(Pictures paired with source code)
○ ○ ○ ○ ○ ○ ○

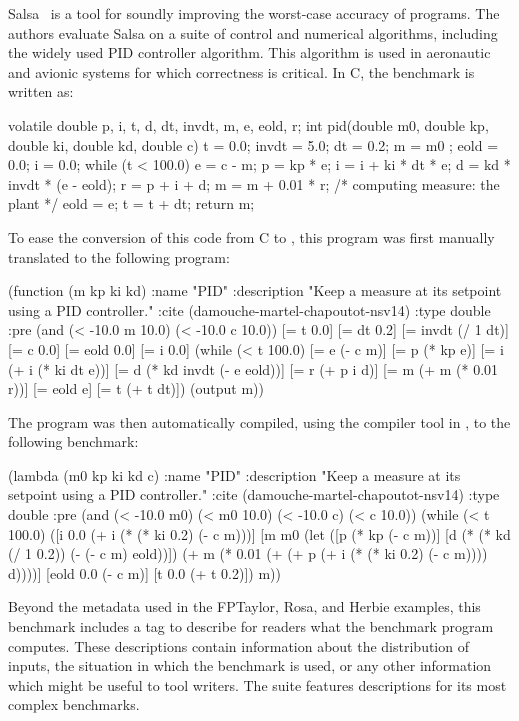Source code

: \documentclass[main.tex]{subfiles}
\begin{document}
Salsa~\cite{fmics15} is a tool for soundly improving the worst-case
accuracy of programs.  The authors evaluate Salsa on a suite of control and
numerical algorithms, including the widely used PID controller algorithm.
This algorithm is used in aeronautic and avionic systems for which
correctness is critical. In C, the benchmark is written as:

\begin{code}
volatile double p, i, t, d, dt, invdt, m, e, eold, r; 
int pid(double m0, double kp, double ki, double kd, double c){
  t     = 0.0;
  invdt = 5.0;
  dt    = 0.2;
  m     = m0 ;
  eold  = 0.0;
  i     = 0.0;
  while (t < 100.0) {
       e = c - m;
       p = kp * e;
       i = i + ki * dt * e;
       d = kd * invdt * (e - eold);
       r = p + i + d;
       m = m + 0.01 * r; /* computing measure: the plant */
       eold = e;
       t = t + dt;
  }
  return m;
}
\end{code}

To ease the conversion of this code from C to \core,
  this program was first manually translated
  to the following \surface program:

\begin{code}
(function (m kp ki kd)
 :name "PID"
 :description "Keep a measure at its setpoint using a PID controller."
 :cite (damouche-martel-chapoutot-nsv14)
 :type double
 :pre (and (< -10.0 m 10.0) (< -10.0 c 10.0))
 [= t 0.0]
 [= dt 0.2]
 [= invdt (/ 1 dt)]
 [= c 0.0]
 [= eold 0.0]
 [= i 0.0]
 (while (< t 100.0)
   [= e (- c m)]
   [= p (* kp e)]
   [= i (+ i (* ki dt e))]
   [= d (* kd invdt (- e eold))]
   [= r (+ p i d)]
   [= m (+ m (* 0.01 r))]
   [= eold e]
   [= t (+ t dt)])
 (output m))
\end{code}

The \surface program was then automatically compiled,
  using the compiler tool in \name,
  to the following \core benchmark:

\begin{code}
(lambda (m0 kp ki kd c)
  :name "PID"
  :description "Keep a measure at its setpoint using a PID controller."
  :cite (damouche-martel-chapoutot-nsv14)
  :type double
  :pre (and (< -10.0 m0) (< m0 10.0) (< -10.0 c) (< c 10.0))
  (while (< t 100.0)
   ([i 0.0 (+ i (* (* ki 0.2) (- c m)))]
    [m m0
     (let ([p (* kp (- c m))]
           [d (* (* kd (/ 1 0.2)) (- (- c m) eold))])
     (+ m (* 0.01 (+ (+ p (+ i (* (* ki 0.2) (- c m)))) d))))]
    [eold 0.0 (- c m)]
    [t 0.0 (+ t 0.2)])
   m))
\end{code}

Beyond the metadata used in the FPTaylor, Rosa, and Herbie examples,
  this benchmark includes a  tag
  to describe for readers what the benchmark program computes.
These descriptions contain information about the distribution of inputs,
  the situation in which the benchmark is used,
  or any other information which might be useful to tool writers.
The \name suite features descriptions for its most complex benchmarks.
\end{document}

○ ○ ○ ○ ○ ○ ○

__TASK DIRECTIONS__. An exact, image-free transcription of all the records above is needed.

__ANSWER__.
Source code

: \documentclass[main.tex]{subfiles}
\begin{document}
Salsa~\cite{fmics15} is a tool for soundly improving the worst-case
accuracy of programs.  The authors evaluate Salsa on a suite of control and
numerical algorithms, including the widely used PID controller algorithm.
This algorithm is used in aeronautic and avionic systems for which
correctness is critical. In C, the benchmark is written as:

\begin{code}
volatile double p, i, t, d, dt, invdt, m, e, eold, r; 
int pid(double m0, double kp, double ki, double kd, double c){
  t     = 0.0;
  invdt = 5.0;
  dt    = 0.2;
  m     = m0 ;
  eold  = 0.0;
  i     = 0.0;
  while (t < 100.0) {
       e = c - m;
       p = kp * e;
       i = i + ki * dt * e;
       d = kd * invdt * (e - eold);
       r = p + i + d;
       m = m + 0.01 * r; /* computing measure: the plant */
       eold = e;
       t = t + dt;
  }
  return m;
}
\end{code}

To ease the conversion of this code from C to \core,
  this program was first manually translated
  to the following \surface program:

\begin{code}
(function (m kp ki kd)
 :name "PID"
 :description "Keep a measure at its setpoint using a PID controller."
 :cite (damouche-martel-chapoutot-nsv14)
 :type double
 :pre (and (< -10.0 m 10.0) (< -10.0 c 10.0))
 [= t 0.0]
 [= dt 0.2]
 [= invdt (/ 1 dt)]
 [= c 0.0]
 [= eold 0.0]
 [= i 0.0]
 (while (< t 100.0)
   [= e (- c m)]
   [= p (* kp e)]
   [= i (+ i (* ki dt e))]
   [= d (* kd invdt (- e eold))]
   [= r (+ p i d)]
   [= m (+ m (* 0.01 r))]
   [= eold e]
   [= t (+ t dt)])
 (output m))
\end{code}

The \surface program was then automatically compiled,
  using the compiler tool in \name,
  to the following \core benchmark:

\begin{code}
(lambda (m0 kp ki kd c)
  :name "PID"
  :description "Keep a measure at its setpoint using a PID controller."
  :cite (damouche-martel-chapoutot-nsv14)
  :type double
  :pre (and (< -10.0 m0) (< m0 10.0) (< -10.0 c) (< c 10.0))
  (while (< t 100.0)
   ([i 0.0 (+ i (* (* ki 0.2) (- c m)))]
    [m m0
     (let ([p (* kp (- c m))]
           [d (* (* kd (/ 1 0.2)) (- (- c m) eold))])
     (+ m (* 0.01 (+ (+ p (+ i (* (* ki 0.2) (- c m)))) d))))]
    [eold 0.0 (- c m)]
    [t 0.0 (+ t 0.2)])
   m))
\end{code}

Beyond the metadata used in the FPTaylor, Rosa, and Herbie examples,
  this benchmark includes a  tag
  to describe for readers what the benchmark program computes.
These descriptions contain information about the distribution of inputs,
  the situation in which the benchmark is used,
  or any other information which might be useful to tool writers.
The \name suite features descriptions for its most complex benchmarks.
\end{document}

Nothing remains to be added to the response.